CDBA members serve our nation’s most distressed and credit starved communities – places that have limited means to support banks’ requirement to raise deposits to meet the demand for credit. The deposits community development banks do raise go on to fund loans and investments for underserved small businesses and farms, the preservation and development of affordable housing, and support the provision of responsible consumer products, technical assistance and financial mastery. Exacerbating matters, the community development banking sector is undergoing an enormous transformation, one that requires these banks to raise large volumes of new deposits to leverage the approximately $6.2 billion in investments made by the U.S. Treasury through its Emergency Capital Investment Program (ECIP). Deposits are also required to leverage investments from private sources, such as the FDIC-inspired Mission Driven Bank Fund, the Economic Opportunity Coalition and partnerships encouraged by the Community Reinvestment Act (CRA). Since 2020, CDFIs and MDIs have made significant, but insufficient, strides diversifying and growing their deposit sources in line with prudent liquidity management, and in pursuit of their community development missions.
General Comments
Community development banks are in desperate need of more, diverse sources of funding, not fewer. Unfortunately, the proposed rule changes will limit efforts to raise new, diverse deposits, all without a clear justification. 2 CDBA respectfully requests that the FDIC withdraw the proposed brokered deposit rulemaking. First, the proposed changes are not supported by a rigorous, transparent analyses and public review. Second, the reclassifications introduce risk into the operations of community development banks that threaten the delivery of products and services in low- and moderate-income communities.
Proposal Provides Inadequate Analysis and Public Input
The FDIC’s 2020 amendments to the brokered deposit rule followed a multiyear review that included public comments and outreach. Those changes were clearly explained, and resulted in reasonable, practical reforms. In contrast, the proposed 2024 proposal would roll back the existing policy without a rigorous review or adequate justification. While the proposal does present evidence highlighting the risks associated with brokered deposits, it does not present evidence that the deposits it seeks to reclassify as brokered, pose comparable risks. CDBA members support bank policy that results from clear-eyed, rigorous analysis that transparently incorporates public input. The FDIC should revise rules only after providing data and analysis to support proposed changes and allowing ample opportunity for public review and comment.

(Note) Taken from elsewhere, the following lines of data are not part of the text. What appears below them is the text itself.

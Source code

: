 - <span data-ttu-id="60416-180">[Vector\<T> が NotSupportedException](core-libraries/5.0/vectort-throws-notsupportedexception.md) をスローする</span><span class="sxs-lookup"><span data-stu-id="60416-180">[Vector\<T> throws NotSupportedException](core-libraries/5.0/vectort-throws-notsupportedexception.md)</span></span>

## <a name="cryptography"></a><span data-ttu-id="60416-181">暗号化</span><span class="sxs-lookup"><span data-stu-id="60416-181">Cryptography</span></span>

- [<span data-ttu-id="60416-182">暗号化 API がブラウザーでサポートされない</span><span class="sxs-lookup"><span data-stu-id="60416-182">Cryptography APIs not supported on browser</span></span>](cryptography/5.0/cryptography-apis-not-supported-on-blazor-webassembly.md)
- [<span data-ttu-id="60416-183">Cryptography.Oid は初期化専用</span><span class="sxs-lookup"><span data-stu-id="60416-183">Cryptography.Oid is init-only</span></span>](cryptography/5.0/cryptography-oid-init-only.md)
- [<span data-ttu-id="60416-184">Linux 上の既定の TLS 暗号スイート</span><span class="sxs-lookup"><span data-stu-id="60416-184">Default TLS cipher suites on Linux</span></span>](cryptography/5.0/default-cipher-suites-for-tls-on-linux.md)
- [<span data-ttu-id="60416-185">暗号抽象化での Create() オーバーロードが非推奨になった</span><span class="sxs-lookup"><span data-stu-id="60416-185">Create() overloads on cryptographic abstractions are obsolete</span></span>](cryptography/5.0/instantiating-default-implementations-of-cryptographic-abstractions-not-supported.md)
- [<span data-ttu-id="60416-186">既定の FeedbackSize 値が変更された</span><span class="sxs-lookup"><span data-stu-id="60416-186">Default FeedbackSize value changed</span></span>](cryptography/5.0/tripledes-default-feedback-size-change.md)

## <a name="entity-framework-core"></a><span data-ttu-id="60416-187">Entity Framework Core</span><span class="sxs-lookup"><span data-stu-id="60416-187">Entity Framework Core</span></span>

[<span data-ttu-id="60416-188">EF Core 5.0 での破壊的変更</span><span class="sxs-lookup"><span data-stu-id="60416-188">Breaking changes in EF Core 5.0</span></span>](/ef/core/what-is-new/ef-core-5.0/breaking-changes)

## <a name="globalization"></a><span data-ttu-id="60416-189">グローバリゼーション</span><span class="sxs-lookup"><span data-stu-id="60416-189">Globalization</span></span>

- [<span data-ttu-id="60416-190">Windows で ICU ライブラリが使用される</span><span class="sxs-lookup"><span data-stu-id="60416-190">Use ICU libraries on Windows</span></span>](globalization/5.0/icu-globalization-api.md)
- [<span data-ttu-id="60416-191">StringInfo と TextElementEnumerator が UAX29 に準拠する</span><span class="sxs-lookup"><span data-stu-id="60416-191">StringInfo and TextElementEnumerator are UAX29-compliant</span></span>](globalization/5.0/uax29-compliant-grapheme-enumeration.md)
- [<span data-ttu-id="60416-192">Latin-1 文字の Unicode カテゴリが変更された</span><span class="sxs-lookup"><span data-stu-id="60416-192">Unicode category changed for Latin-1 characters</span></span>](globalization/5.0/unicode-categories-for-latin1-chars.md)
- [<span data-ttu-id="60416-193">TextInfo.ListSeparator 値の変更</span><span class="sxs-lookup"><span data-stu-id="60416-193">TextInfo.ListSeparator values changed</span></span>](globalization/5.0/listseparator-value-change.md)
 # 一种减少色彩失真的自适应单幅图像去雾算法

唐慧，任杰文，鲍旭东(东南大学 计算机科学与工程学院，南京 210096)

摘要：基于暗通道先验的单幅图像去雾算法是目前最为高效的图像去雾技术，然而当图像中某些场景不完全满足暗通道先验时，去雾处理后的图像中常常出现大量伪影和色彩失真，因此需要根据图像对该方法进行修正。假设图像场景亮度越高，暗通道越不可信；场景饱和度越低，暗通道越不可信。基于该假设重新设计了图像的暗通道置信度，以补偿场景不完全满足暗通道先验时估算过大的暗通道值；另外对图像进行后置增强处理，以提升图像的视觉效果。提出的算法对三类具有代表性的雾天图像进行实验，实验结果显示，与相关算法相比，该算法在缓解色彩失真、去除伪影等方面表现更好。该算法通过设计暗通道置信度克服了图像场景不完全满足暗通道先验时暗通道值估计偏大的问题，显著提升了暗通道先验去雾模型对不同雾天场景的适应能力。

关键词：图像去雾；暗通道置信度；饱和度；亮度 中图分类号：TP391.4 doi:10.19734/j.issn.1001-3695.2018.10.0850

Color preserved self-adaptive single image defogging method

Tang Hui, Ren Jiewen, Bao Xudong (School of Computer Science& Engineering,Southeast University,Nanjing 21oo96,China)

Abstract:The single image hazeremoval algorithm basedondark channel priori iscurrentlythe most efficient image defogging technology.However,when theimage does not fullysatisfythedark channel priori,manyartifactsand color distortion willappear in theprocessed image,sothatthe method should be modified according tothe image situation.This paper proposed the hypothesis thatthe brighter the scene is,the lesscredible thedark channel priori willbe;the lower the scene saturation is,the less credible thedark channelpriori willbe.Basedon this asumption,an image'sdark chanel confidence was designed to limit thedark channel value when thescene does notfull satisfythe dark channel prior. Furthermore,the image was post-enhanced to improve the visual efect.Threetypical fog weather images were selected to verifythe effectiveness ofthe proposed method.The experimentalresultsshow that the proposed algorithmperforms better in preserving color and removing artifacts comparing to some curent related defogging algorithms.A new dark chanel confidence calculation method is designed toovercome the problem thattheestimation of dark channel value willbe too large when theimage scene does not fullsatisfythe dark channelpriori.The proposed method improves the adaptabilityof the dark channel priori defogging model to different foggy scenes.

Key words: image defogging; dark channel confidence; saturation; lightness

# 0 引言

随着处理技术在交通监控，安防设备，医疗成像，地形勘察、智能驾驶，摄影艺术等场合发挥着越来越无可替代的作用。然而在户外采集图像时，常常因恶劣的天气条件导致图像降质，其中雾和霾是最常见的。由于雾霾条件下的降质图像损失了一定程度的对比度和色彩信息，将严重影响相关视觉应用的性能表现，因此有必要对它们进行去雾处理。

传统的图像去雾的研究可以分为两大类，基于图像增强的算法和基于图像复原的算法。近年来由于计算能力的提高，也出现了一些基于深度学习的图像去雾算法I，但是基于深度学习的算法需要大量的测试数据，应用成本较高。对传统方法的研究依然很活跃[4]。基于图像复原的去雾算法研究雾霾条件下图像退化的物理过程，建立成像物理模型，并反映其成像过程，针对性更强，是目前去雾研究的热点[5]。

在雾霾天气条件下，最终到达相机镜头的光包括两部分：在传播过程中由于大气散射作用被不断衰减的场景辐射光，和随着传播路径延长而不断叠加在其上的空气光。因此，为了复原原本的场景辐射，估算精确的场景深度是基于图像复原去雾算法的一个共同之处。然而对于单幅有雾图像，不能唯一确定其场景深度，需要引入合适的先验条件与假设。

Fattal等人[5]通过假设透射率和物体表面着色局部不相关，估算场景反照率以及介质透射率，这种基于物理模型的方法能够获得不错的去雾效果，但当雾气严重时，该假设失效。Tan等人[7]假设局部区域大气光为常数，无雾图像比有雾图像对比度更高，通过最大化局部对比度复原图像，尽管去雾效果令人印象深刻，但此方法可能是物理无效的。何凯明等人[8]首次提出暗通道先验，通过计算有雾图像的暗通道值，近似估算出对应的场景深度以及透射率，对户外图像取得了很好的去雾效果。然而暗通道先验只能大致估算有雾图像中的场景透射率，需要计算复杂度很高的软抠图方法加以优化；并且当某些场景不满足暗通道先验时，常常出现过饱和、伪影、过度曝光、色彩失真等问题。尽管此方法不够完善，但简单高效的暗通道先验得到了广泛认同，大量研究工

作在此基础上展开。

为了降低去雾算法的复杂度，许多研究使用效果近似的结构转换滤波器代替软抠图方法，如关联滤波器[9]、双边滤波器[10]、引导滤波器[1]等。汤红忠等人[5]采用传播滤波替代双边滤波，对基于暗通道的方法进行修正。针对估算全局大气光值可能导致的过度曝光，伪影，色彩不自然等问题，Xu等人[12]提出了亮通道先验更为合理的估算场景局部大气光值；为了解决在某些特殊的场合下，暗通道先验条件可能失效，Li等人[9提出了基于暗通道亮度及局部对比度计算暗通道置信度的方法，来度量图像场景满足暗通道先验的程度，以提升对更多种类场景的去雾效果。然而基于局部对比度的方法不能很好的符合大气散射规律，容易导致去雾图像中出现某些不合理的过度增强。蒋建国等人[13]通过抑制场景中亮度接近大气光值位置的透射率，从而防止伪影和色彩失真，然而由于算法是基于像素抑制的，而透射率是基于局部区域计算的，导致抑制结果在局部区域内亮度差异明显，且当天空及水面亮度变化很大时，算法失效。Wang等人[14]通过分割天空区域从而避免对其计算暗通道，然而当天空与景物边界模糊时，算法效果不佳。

Proposed Changes would Undermine Important and Legitimate Funding for CDFI Banks
The FDIC’s proposal threatens to increase the proportion of deposits classified as brokered deposits. Banks and affiliates will consequently need to reassess deposit arrangements, leading to significant changes in customer access to financial services, despite limited benefits. Additionally, classifying deposits as "brokered" will introduce new costs in the form of increased deposit insurance assessments, and introduce risk in the form of revised assessments from rating agencies, depositors, and investors. The potential impact on low- and moderate-income communities is clear. Community development banks increasingly leverage diverse and innovative funding solutions to promote economic opportunity. By jeopardizing key funding sources for community development banks, the proposal threatens the delivery of affordable and flexible financial products and services, financial education, and technical assistance to low- and moderate-income customers, small businesses, and underserved rural, minority and Native American communities.
The ability of community development banks to lever many funding tools is also fundamental to prudent liquidity management. The FDIC’s proposal appears to discount the value of modern banking practices, such as online and app-based engagement, and relies on outdated views of deposit sources, failing to consider the quality of deposits despite evidence. For example, CDBA members report increasing success in accessing diverse funding sources after being directed to do so by FDIC examiners, only to see those sources restricted again in 2024
Conclusion
The proposed changes to the brokered rule will limit the options for community development banks to raise deposits just when those deposits are most urgently required to ensure the provision of financial services in underserved communities. We urge the FDIC to withdraw the proposed rule, and return with a process that includes transparent data sharing, analysis and public engagement that is appropriate to this very sensitive subject. 3 We sincerely appreciate the opportunity to comment on this important issue.